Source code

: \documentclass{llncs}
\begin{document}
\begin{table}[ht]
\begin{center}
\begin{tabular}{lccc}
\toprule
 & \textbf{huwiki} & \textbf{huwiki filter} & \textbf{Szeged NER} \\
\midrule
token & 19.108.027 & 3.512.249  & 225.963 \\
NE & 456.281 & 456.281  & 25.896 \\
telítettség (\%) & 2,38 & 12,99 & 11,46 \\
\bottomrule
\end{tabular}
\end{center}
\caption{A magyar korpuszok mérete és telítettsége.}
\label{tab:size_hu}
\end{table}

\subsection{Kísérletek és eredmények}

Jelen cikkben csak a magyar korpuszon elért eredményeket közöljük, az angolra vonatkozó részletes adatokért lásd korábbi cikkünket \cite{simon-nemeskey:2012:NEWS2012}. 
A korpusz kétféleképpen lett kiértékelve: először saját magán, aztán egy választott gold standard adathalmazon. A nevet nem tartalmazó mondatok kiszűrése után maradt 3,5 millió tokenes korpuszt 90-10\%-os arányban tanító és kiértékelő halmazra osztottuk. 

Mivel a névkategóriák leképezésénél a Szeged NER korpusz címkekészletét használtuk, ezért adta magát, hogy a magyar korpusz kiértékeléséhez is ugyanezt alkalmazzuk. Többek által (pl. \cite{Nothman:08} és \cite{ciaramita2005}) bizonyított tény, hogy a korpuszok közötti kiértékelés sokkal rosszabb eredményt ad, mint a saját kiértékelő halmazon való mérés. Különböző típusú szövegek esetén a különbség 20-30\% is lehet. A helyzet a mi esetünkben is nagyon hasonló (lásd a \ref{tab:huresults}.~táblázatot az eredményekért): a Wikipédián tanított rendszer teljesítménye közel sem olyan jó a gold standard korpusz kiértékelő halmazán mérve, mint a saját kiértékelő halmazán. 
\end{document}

Work required: Reproduce, exactly as they stand in the data above, the lines from the one that holds "token & 19.108.027" to the one that holds "Jelen cikkben csak", inclusive.

Exercise output:
token & 19.108.027 & 3.512.249  & 225.963 \\
NE & 456.281 & 456.281  & 25.896 \\
telítettség (\%) & 2,38 & 12,99 & 11,46 \\
\bottomrule
\end{tabular}
\end{center}
\caption{A magyar korpuszok mérete és telítettsége.}
\label{tab:size_hu}
\end{table}

\subsection{Kísérletek és eredmények}

Jelen cikkben csak a magyar korpuszon elért eredményeket közöljük, az angolra vonatkozó részletes adatokért lásd korábbi cikkünket \cite{simon-nemeskey:2012:NEWS2012}. 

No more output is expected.